# Input material
▶
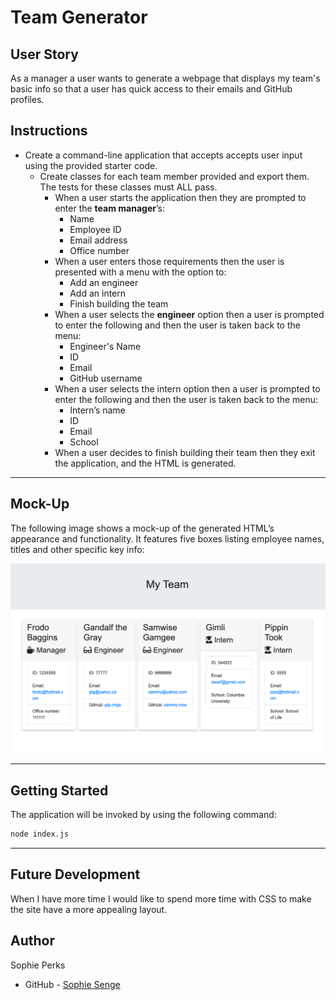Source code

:# Team Generator


## User Story

As a manager a user wants to generate a webpage that displays my team's basic info so that a user has quick access to their emails and GitHub profiles.

## Instructions

* Create a command-line application that accepts accepts user input using the provided starter code.   
  * Create classes for each team member provided and export them. The tests for these classes must ALL pass.     
    * When a user starts the application then they are prompted to enter the **team manager**’s:
      * Name
      * Employee ID
      * Email address
      * Office number
    * When a user enters those requirements then the user is presented with a menu with the option to:
      * Add an engineer
      * Add an intern 
      * Finish building the team
    * When a user selects the **engineer** option then a user is prompted to enter the following and then the user is taken back to the menu:
      * Engineer's Name
      * ID
      * Email
      * GitHub username
    * When a user selects the intern option then a user is prompted to enter the following and then the user is taken back to the menu:
      * Intern’s name
      * ID
      * Email
      * School
    * When a user decides to finish building their team then they exit the application, and the HTML is generated.

---

## Mock-Up

The following image shows a mock-up of the generated HTML’s appearance and functionality. It features five boxes listing employee names, titles and other specific key info:

![HTML webpage titled “My Team” features five boxes listing employee names, titles, and other key info.](./assets/Screenshot%202023-02-28%20at%2010.39.19%20PM.png)


---

## Getting Started

The application will be invoked by using the following command:

```bash
node index.js
```

---

## Future Development

When I have more time I would like to spend more time with CSS to make the site have a more appealing layout.

## Author

Sophie Perks
- GitHub - [Sophie Senge](https://github.com/Sophie-Senge)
◀
# Task to complete
Please return all lines from the records that hold the word "back".

# Solution for this exercise
    * When a user selects the **engineer** option then a user is prompted to enter the following and then the user is taken back to the menu:
    * When a user selects the intern option then a user is prompted to enter the following and then the user is taken back to the menu:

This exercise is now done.